Which lines run from the one containing "五 被相続人の法第十九条の三第一項に規定する相続人に関する事項" to the last line of the entries? Return them exactly, with nothing more.

====== Exercise data

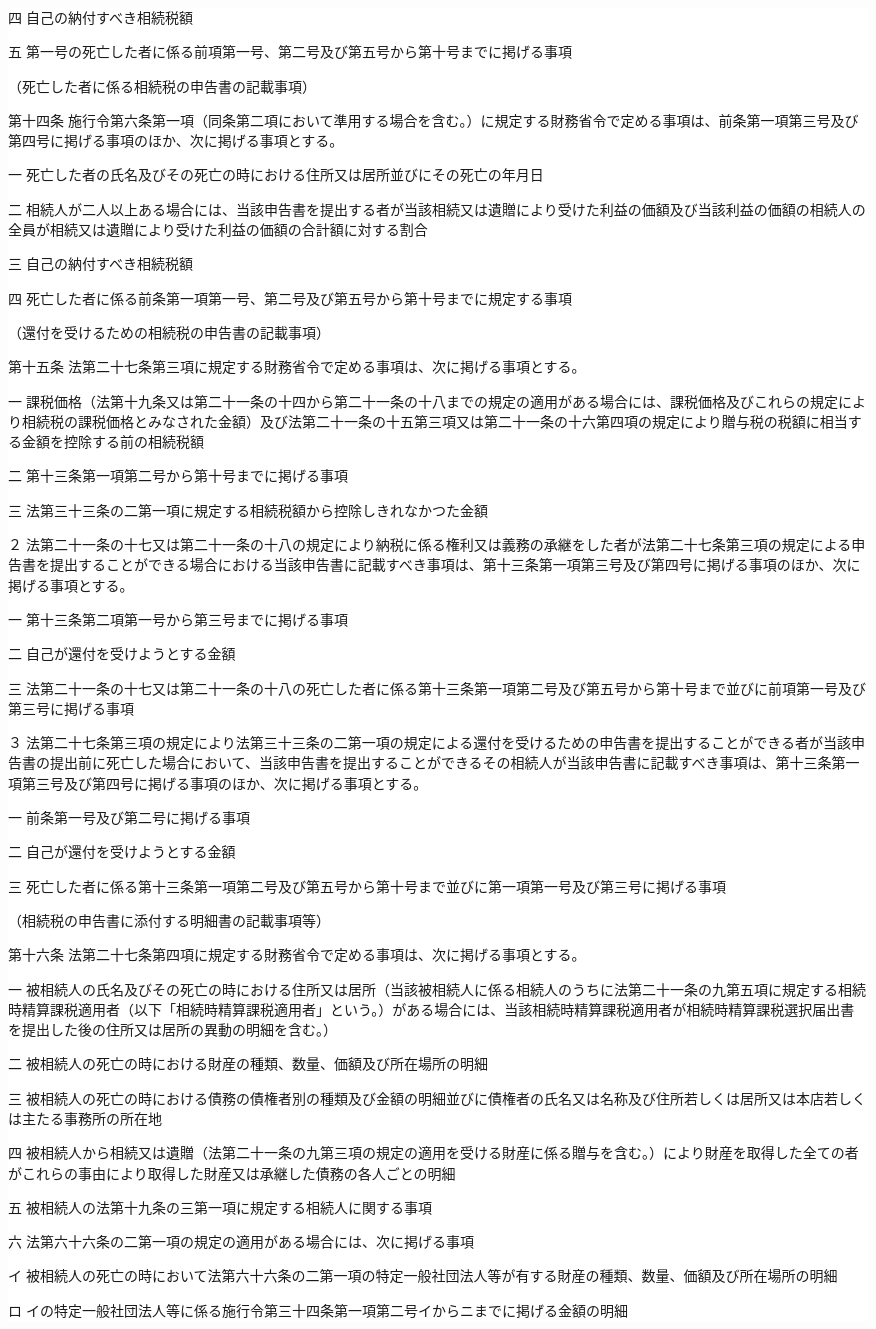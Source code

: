 四 自己の納付すべき相続税額

五 第一号の死亡した者に係る前項第一号、第二号及び第五号から第十号までに掲げる事項

（死亡した者に係る相続税の申告書の記載事項）

第十四条 施行令第六条第一項（同条第二項において準用する場合を含む。）に規定する財務省令で定める事項は、前条第一項第三号及び第四号に掲げる事項のほか、次に掲げる事項とする。

一 死亡した者の氏名及びその死亡の時における住所又は居所並びにその死亡の年月日

二 相続人が二人以上ある場合には、当該申告書を提出する者が当該相続又は遺贈により受けた利益の価額及び当該利益の価額の相続人の全員が相続又は遺贈により受けた利益の価額の合計額に対する割合

三 自己の納付すべき相続税額

四 死亡した者に係る前条第一項第一号、第二号及び第五号から第十号までに規定する事項

（還付を受けるための相続税の申告書の記載事項）

第十五条 法第二十七条第三項に規定する財務省令で定める事項は、次に掲げる事項とする。

一 課税価格（法第十九条又は第二十一条の十四から第二十一条の十八までの規定の適用がある場合には、課税価格及びこれらの規定により相続税の課税価格とみなされた金額）及び法第二十一条の十五第三項又は第二十一条の十六第四項の規定により贈与税の税額に相当する金額を控除する前の相続税額

二 第十三条第一項第二号から第十号までに掲げる事項

三 法第三十三条の二第一項に規定する相続税額から控除しきれなかつた金額

２ 法第二十一条の十七又は第二十一条の十八の規定により納税に係る権利又は義務の承継をした者が法第二十七条第三項の規定による申告書を提出することができる場合における当該申告書に記載すべき事項は、第十三条第一項第三号及び第四号に掲げる事項のほか、次に掲げる事項とする。

一 第十三条第二項第一号から第三号までに掲げる事項

二 自己が還付を受けようとする金額

三 法第二十一条の十七又は第二十一条の十八の死亡した者に係る第十三条第一項第二号及び第五号から第十号まで並びに前項第一号及び第三号に掲げる事項

３ 法第二十七条第三項の規定により法第三十三条の二第一項の規定による還付を受けるための申告書を提出することができる者が当該申告書の提出前に死亡した場合において、当該申告書を提出することができるその相続人が当該申告書に記載すべき事項は、第十三条第一項第三号及び第四号に掲げる事項のほか、次に掲げる事項とする。

一 前条第一号及び第二号に掲げる事項

二 自己が還付を受けようとする金額

三 死亡した者に係る第十三条第一項第二号及び第五号から第十号まで並びに第一項第一号及び第三号に掲げる事項

（相続税の申告書に添付する明細書の記載事項等）

第十六条 法第二十七条第四項に規定する財務省令で定める事項は、次に掲げる事項とする。

一 被相続人の氏名及びその死亡の時における住所又は居所（当該被相続人に係る相続人のうちに法第二十一条の九第五項に規定する相続時精算課税適用者（以下「相続時精算課税適用者」という。）がある場合には、当該相続時精算課税適用者が相続時精算課税選択届出書を提出した後の住所又は居所の異動の明細を含む。）

二 被相続人の死亡の時における財産の種類、数量、価額及び所在場所の明細

三 被相続人の死亡の時における債務の債権者別の種類及び金額の明細並びに債権者の氏名又は名称及び住所若しくは居所又は本店若しくは主たる事務所の所在地

四 被相続人から相続又は遺贈（法第二十一条の九第三項の規定の適用を受ける財産に係る贈与を含む。）により財産を取得した全ての者がこれらの事由により取得した財産又は承継した債務の各人ごとの明細

五 被相続人の法第十九条の三第一項に規定する相続人に関する事項

六 法第六十六条の二第一項の規定の適用がある場合には、次に掲げる事項

イ 被相続人の死亡の時において法第六十六条の二第一項の特定一般社団法人等が有する財産の種類、数量、価額及び所在場所の明細

ロ イの特定一般社団法人等に係る施行令第三十四条第一項第二号イからニまでに掲げる金額の明細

============

*Output of the exercise*
五 被相続人の法第十九条の三第一項に規定する相続人に関する事項

六 法第六十六条の二第一項の規定の適用がある場合には、次に掲げる事項

イ 被相続人の死亡の時において法第六十六条の二第一項の特定一般社団法人等が有する財産の種類、数量、価額及び所在場所の明細

ロ イの特定一般社団法人等に係る施行令第三十四条第一項第二号イからニまでに掲げる金額の明細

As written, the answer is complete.